Spoken Word: Bringing Read-Along Speech Synthesis to the Web

Update 2020-01-16:

Really love the “Read Aloud Selection” feature of @MSEdgeDev! I've long been wanting to see this kind of read-along capability built-in to browsers.

Previously I made a “Spoken Word” JS app allowing a webpage to embed TTS playback: https://t.co/xCKX9y1kyq

Built-in is better! pic.twitter.com/94XF1cLtXN
— Weston Ruter #WCAsia (Bluesky @weston.ruter.net) (@westonruter) January 17, 2020

Back in December 2009 I did a hackathon to create an HTML5 Audio Read-Along (demo) which highlighted the text of words spoken in the corresponding audio being played. To introduce the project I wrote:

When I was in college, my most valuable tool for writing papers was a text-to-speech (TTS) program [ReadPlease 2003]. I could paste in a draft of my paper and it would highlight each word as it was spoken, so I could give my proof-reading eyes a break and do proof-listening while I read along; I caught many mistakes I would have missed. Likewise, for powering through course readings I would copy the material into the TTS program whenever possible and speed up the reading rate; because the words are highlighted, it’s easy to re-find your place if you look away and just listen for awhile. (I constantly use OS X’s selected-text speech feature, but unfortunately it does not highlight words). A decade after my college days, I would have hoped that such TTS read-alongs would have become common on the Web (though there is work-in-progress Chrome API and a W3C draft spec now under development), even as read-along apps are prolific in places like the Apple App Store for kids books.

Screenshot of ReadPlease 2003

As I further note in the project’s readme, the process I used to create this read-along demo was extremely tedious. It took me four hours to manually find the indices for a couple minutes of speech. I painstakingly obtained time indices for each word in a segment of speech audio to align with its corresponding text so that the text could be highlighted. Naturally my project was just intended as a demo and it is unreasonable to expect anyone else to go through the same process. Nevertheless, I think my proof of concept is compelling. I won second place in the HTML5 audio Dev Derby by Mozilla back in 2012.

Screenshot of my HTML5 Audio Read-Along.

Several years later I made Listenability which was an open source DIY clone of the now-defunct “SoundGecko” service. It allowed for you to create a podcast of articles that you sent to your blog and leveraged your system’s own speech synthesis to generate the podcast audio enclosure asynchronously. Daniel Bachhuber created SimpleTTS which integrates WordPress with the Amazon Polly text-to-speech to create the MP3 files and attached them to posts. His work was then followed-up with another Polly solution, this time being developed directly by AWS in partnership with WP Engine. These Polly integrations provide great ways to integrate speech synthesis into the publishing workflow.

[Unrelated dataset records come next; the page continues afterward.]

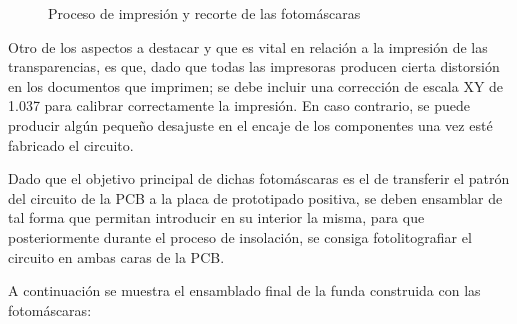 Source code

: \begin{itemize}
    \begin{figure}[H]
    \centering
    \caption{Proceso de impresión y recorte de las fotomáscaras} \label{fig:lego}
    \end{figure}
    
     Otro de los aspectos a destacar y que es vital en relación a la impresión de las transparencias, es que, dado que todas las impresoras producen cierta distorsión en los documentos que imprimen; se debe incluir una corrección de escala XY de 1.037 para calibrar correctamente la impresión. En caso contrario, se puede producir algún pequeño desajuste en el encaje de los componentes una vez esté fabricado el circuito.
    
    Dado que el objetivo principal de dichas fotomáscaras es el de transferir el patrón del circuito de la \ac{PCB} a la placa de prototipado positiva, se deben ensamblar de tal forma que permitan introducir en su interior la misma, para que posteriormente durante el proceso de insolación, se consiga fotolitografiar el circuito en ambas caras de la \ac{PCB}.
    
    A continuación se muestra el ensamblado final de la funda construida con las fotomáscaras:
    

\end{itemize}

Publishing text content in audio form provides key value for users because it introduces another mode for reading the content, but instead of reading with your eyes, you can read with your ears, such as while you are doing dishes or riding a bike. Speech synthesis makes audio scalable by automating the audio creation; it introduces your content into domains normally dominated by music, audiobooks, podcasts, and (oh yeah) radio.

The Amazon Polly solutions are great for when you want to publish audio as an alternative to the text. What they aren’t as great for is publishing audio alongside the text as I set out to demonstrate in the read-along experience in December 2009. (It is possible to implement a read-long with Polly using Speech Marks, but the aforementioned integrations don’t yet do so.) If there is an audio player sitting at the top of an article any you hit play, you can quickly lose your place in the text if you’re trying to read along since the currently-spoken words are not highlighted. Additionally, if you are reading the article with your eyes and then decide you want to switch to audio while you do the dishes, it is difficult to seek the audio content to the place where you last read in the text content. What I want to see is a multi-modal reading experience.

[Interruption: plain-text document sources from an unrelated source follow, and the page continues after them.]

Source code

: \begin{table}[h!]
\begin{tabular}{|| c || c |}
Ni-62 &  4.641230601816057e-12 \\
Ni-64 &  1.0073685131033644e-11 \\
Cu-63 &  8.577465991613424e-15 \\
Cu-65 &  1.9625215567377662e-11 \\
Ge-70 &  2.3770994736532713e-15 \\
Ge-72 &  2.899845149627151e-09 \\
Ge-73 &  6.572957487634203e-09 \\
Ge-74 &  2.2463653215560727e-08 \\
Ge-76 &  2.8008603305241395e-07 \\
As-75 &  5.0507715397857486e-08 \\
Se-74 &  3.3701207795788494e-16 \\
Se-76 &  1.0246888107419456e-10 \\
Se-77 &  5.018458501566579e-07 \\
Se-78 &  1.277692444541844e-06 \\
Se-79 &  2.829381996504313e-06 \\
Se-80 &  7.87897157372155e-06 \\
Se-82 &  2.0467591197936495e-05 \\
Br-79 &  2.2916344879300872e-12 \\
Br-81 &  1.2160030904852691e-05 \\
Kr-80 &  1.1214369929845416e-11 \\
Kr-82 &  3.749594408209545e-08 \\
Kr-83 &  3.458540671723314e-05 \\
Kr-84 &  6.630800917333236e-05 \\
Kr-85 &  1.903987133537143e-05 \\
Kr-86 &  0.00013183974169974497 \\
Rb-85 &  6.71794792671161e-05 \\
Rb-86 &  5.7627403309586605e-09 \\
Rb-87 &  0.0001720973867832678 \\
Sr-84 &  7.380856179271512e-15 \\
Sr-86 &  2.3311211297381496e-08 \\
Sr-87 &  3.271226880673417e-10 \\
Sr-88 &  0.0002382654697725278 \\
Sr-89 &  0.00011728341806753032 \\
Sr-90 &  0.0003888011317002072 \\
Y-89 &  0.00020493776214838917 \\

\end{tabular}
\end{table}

So in December 2017 I worked on another Christmas vacation project. Since Chrome, Firefox, and Safari now support an (experimental) Web Speech API with speech synthesis, you can now do text-to-speech in browsers using just the operating system’s own installed TTS voices (which are now excellent). With this it is possible to automate the read-along interface that I had created manually before. I call this new project Spoken Word. Here’s a video showing an example:

Here’s a full rundown of the features:

Uses local text-to-speech engine in user’s browser. Directly interfaces with the speechSynthesis browser API. Zero external requests or dependencies, so it works offline and there is no network latency.
Words are selected/highlighted as they are being spoken to allow you to read along.
Skips speaking elements that should not be read, including footnote superscripts (the sup element). These elements are configurable.
Pauses of different length added are between headings versus paragraphs.
Controls remain in view during playback, with each the current text being spoken persistently being scrolled into view. (Requires browser support for position:sticky.)
Back/forward controls allow you to skip to the next paragraph; when not speaking, the next paragraph to read will be selected entirely.
Select text to read from that point; click on text during speech to immediately change position.
Multi-lingual support, allowing embedded text with [lang] attribute to be spoken by the appropriate voice (assuming the user has it installed), switching to language voices in the middle of a sentence.
Settings for changing the default voice (for each language), along with settings for the rate of speech and its pitch. (Not supported by all engines.) Changes can be made while speaking.
Hit escape to pause during playback.
Speech preferences are persistently stored in localStorage, with changes synced across windows (of a given site).
Ability to use JS in standalone manner (such as in bookmarklet). Published on npm. Otherwise, it is primarily packaged as a WordPress plugin.
Known to work in the latest desktop versions of Chrome, Firefox, and Safari. (Tested on OSX.) It does not work reliably in mobile/touch browsers on Android or iOS, apparently due both to the (still experimental) speechSynthesis API not being implemented well enough on those systems and/or programmatic range selection does not work the same way as on desktop. For these reasons, the functionality is disabled by default on mobile operating systems.

Screenshots of the WordPress plugin with the Twenty Seventeen theme active:

You can try it out on a standalone example with some test content, or install the WordPress plugin on your own site (as it is installed here on my blog for this very article, but you need a desktop browser currently to see it).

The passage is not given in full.